=== Begin Enclosure ===

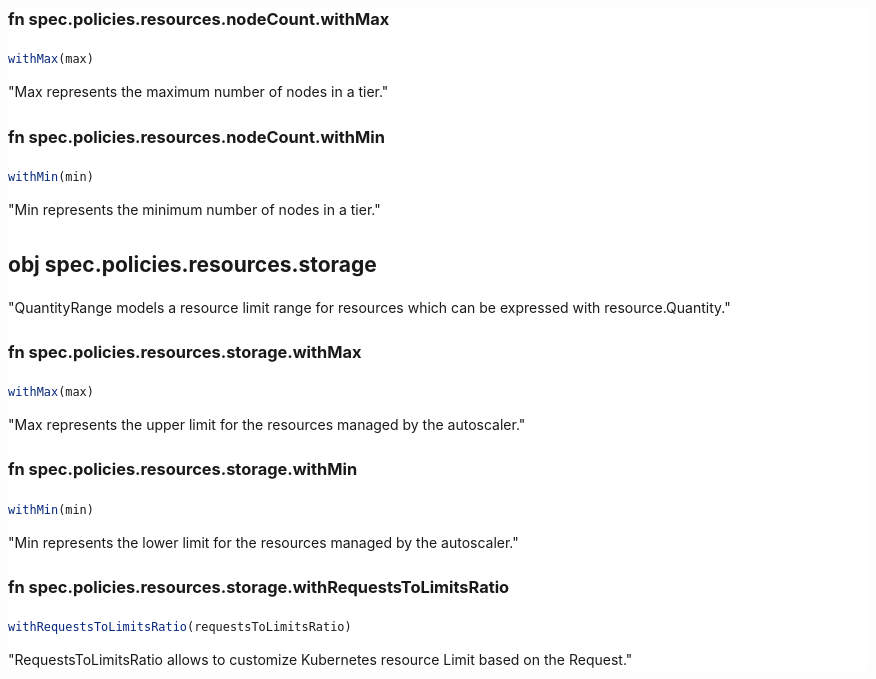 ### fn spec.policies.resources.nodeCount.withMax

```ts
withMax(max)
```

"Max represents the maximum number of nodes in a tier."

### fn spec.policies.resources.nodeCount.withMin

```ts
withMin(min)
```

"Min represents the minimum number of nodes in a tier."

## obj spec.policies.resources.storage

"QuantityRange models a resource limit range for resources which can be expressed with resource.Quantity."

### fn spec.policies.resources.storage.withMax

```ts
withMax(max)
```

"Max represents the upper limit for the resources managed by the autoscaler."

### fn spec.policies.resources.storage.withMin

```ts
withMin(min)
```

"Min represents the lower limit for the resources managed by the autoscaler."

### fn spec.policies.resources.storage.withRequestsToLimitsRatio

```ts
withRequestsToLimitsRatio(requestsToLimitsRatio)
```

"RequestsToLimitsRatio allows to customize Kubernetes resource Limit based on the Request."
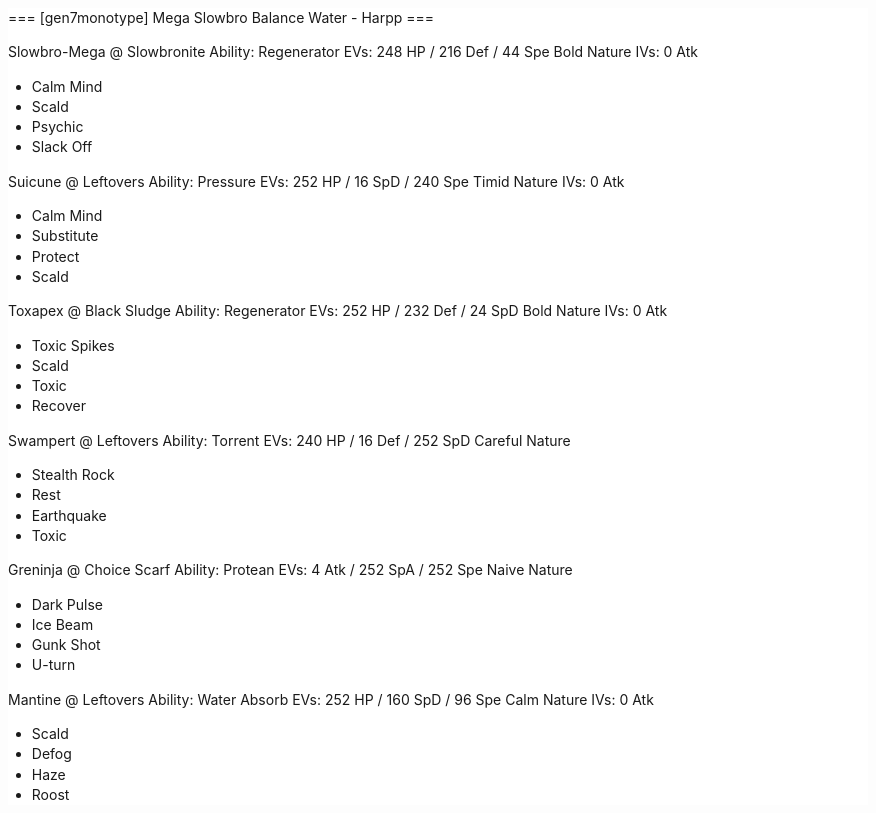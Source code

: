 
=== [gen7monotype] Mega Slowbro Balance Water - Harpp ===

Slowbro-Mega @ Slowbronite
Ability: Regenerator
EVs: 248 HP / 216 Def / 44 Spe
Bold Nature
IVs: 0 Atk
- Calm Mind
- Scald
- Psychic
- Slack Off

Suicune @ Leftovers
Ability: Pressure
EVs: 252 HP / 16 SpD / 240 Spe
Timid Nature
IVs: 0 Atk
- Calm Mind
- Substitute
- Protect
- Scald

Toxapex @ Black Sludge
Ability: Regenerator
EVs: 252 HP / 232 Def / 24 SpD
Bold Nature
IVs: 0 Atk
- Toxic Spikes
- Scald
- Toxic
- Recover

Swampert @ Leftovers
Ability: Torrent
EVs: 240 HP / 16 Def / 252 SpD
Careful Nature
- Stealth Rock
- Rest
- Earthquake
- Toxic

Greninja @ Choice Scarf
Ability: Protean
EVs: 4 Atk / 252 SpA / 252 Spe
Naive Nature
- Dark Pulse
- Ice Beam
- Gunk Shot
- U-turn

Mantine @ Leftovers
Ability: Water Absorb
EVs: 252 HP / 160 SpD / 96 Spe
Calm Nature
IVs: 0 Atk
- Scald
- Defog
- Haze
- Roost
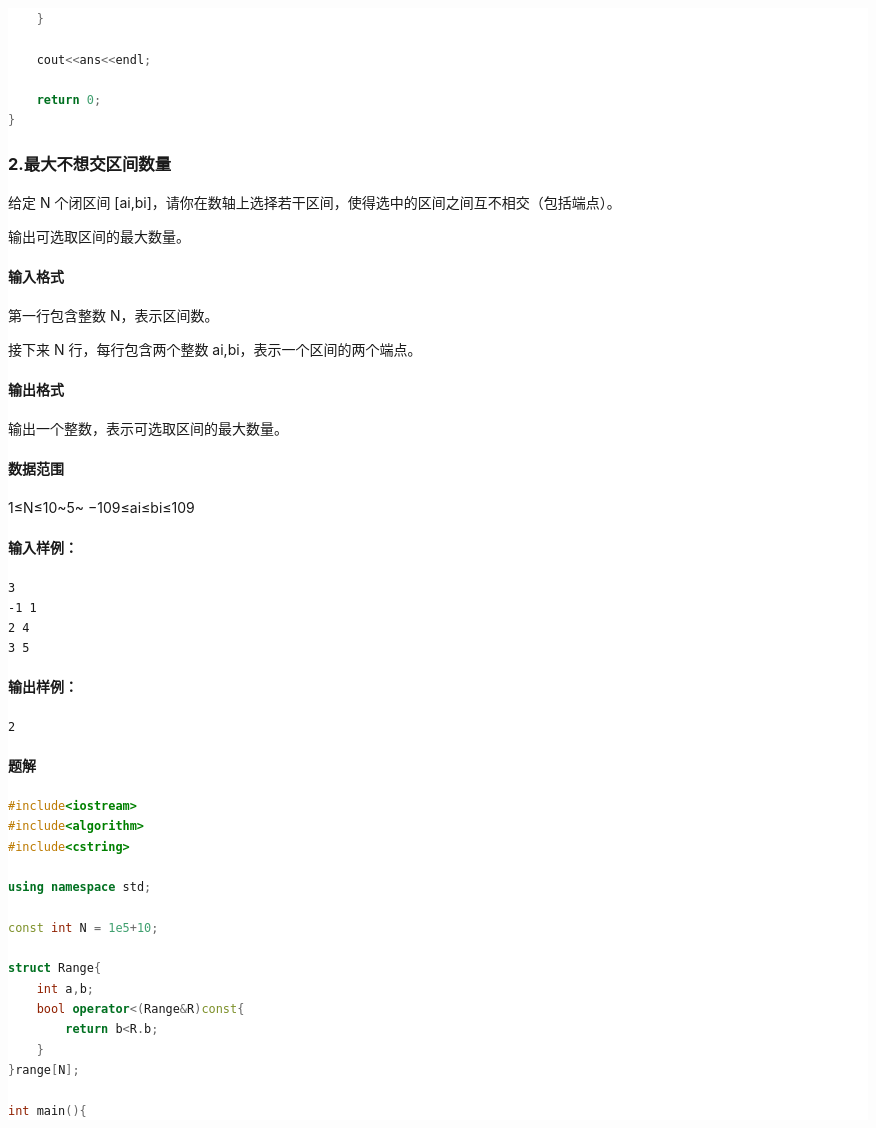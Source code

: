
 ```c++
    }
    
    cout<<ans<<endl;
    
    return 0;
}


```







### 2.最大不想交区间数量

给定 N 个闭区间 [ai,bi]，请你在数轴上选择若干区间，使得选中的区间之间互不相交（包括端点）。

输出可选取区间的最大数量。

#### 输入格式

第一行包含整数 N，表示区间数。

接下来 N 行，每行包含两个整数 ai,bi，表示一个区间的两个端点。

#### 输出格式

输出一个整数，表示可选取区间的最大数量。

#### 数据范围

1≤N≤10~5~
−109≤ai≤bi≤109

#### 输入样例：

```
3
-1 1
2 4
3 5
```

#### 输出样例：

```
2
```

#### 题解

```c++
#include<iostream>
#include<algorithm>
#include<cstring>

using namespace std;

const int N = 1e5+10;

struct Range{
    int a,b;
    bool operator<(Range&R)const{
        return b<R.b;
    }
}range[N];

int main(){
```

=== End Enclosure ===

Each entry above should be returned exactly as written, minus its pictures.

### Task answer
 ### fn spec.policies.resources.nodeCount.withMax

```ts
withMax(max)
```

"Max represents the maximum number of nodes in a tier."

### fn spec.policies.resources.nodeCount.withMin

```ts
withMin(min)
```

"Min represents the minimum number of nodes in a tier."

## obj spec.policies.resources.storage

"QuantityRange models a resource limit range for resources which can be expressed with resource.Quantity."

### fn spec.policies.resources.storage.withMax

```ts
withMax(max)
```

"Max represents the upper limit for the resources managed by the autoscaler."

### fn spec.policies.resources.storage.withMin

```ts
withMin(min)
```

"Min represents the lower limit for the resources managed by the autoscaler."

### fn spec.policies.resources.storage.withRequestsToLimitsRatio

```ts
withRequestsToLimitsRatio(requestsToLimitsRatio)
```

"RequestsToLimitsRatio allows to customize Kubernetes resource Limit based on the Request."
Source code

: 
=== [gen7monotype] Mega Slowbro Balance Water - Harpp ===

Slowbro-Mega @ Slowbronite
Ability: Regenerator
EVs: 248 HP / 216 Def / 44 Spe
Bold Nature
IVs: 0 Atk
- Calm Mind
- Scald
- Psychic
- Slack Off

Suicune @ Leftovers
Ability: Pressure
EVs: 252 HP / 16 SpD / 240 Spe
Timid Nature
IVs: 0 Atk
- Calm Mind
- Substitute
- Protect
- Scald

Toxapex @ Black Sludge
Ability: Regenerator
EVs: 252 HP / 232 Def / 24 SpD
Bold Nature
IVs: 0 Atk
- Toxic Spikes
- Scald
- Toxic
- Recover

Swampert @ Leftovers
Ability: Torrent
EVs: 240 HP / 16 Def / 252 SpD
Careful Nature
- Stealth Rock
- Rest
- Earthquake
- Toxic

Greninja @ Choice Scarf
Ability: Protean
EVs: 4 Atk / 252 SpA / 252 Spe
Naive Nature
- Dark Pulse
- Ice Beam
- Gunk Shot
- U-turn

Mantine @ Leftovers
Ability: Water Absorb
EVs: 252 HP / 160 SpD / 96 Spe
Calm Nature
IVs: 0 Atk
- Scald
- Defog
- Haze
- Roost
Source code

:
 ```c++
    }
    
    cout<<ans<<endl;
    
    return 0;
}


```







### 2.最大不想交区间数量

给定 N 个闭区间 [ai,bi]，请你在数轴上选择若干区间，使得选中的区间之间互不相交（包括端点）。

输出可选取区间的最大数量。

#### 输入格式

第一行包含整数 N，表示区间数。

接下来 N 行，每行包含两个整数 ai,bi，表示一个区间的两个端点。

#### 输出格式

输出一个整数，表示可选取区间的最大数量。

#### 数据范围

1≤N≤10~5~
−109≤ai≤bi≤109

#### 输入样例：

```
3
-1 1
2 4
3 5
```

#### 输出样例：

```
2
```

#### 题解

```c++
#include<iostream>
#include<algorithm>
#include<cstring>

using namespace std;

const int N = 1e5+10;

struct Range{
    int a,b;
    bool operator<(Range&R)const{
        return b<R.b;
    }
}range[N];

int main(){
```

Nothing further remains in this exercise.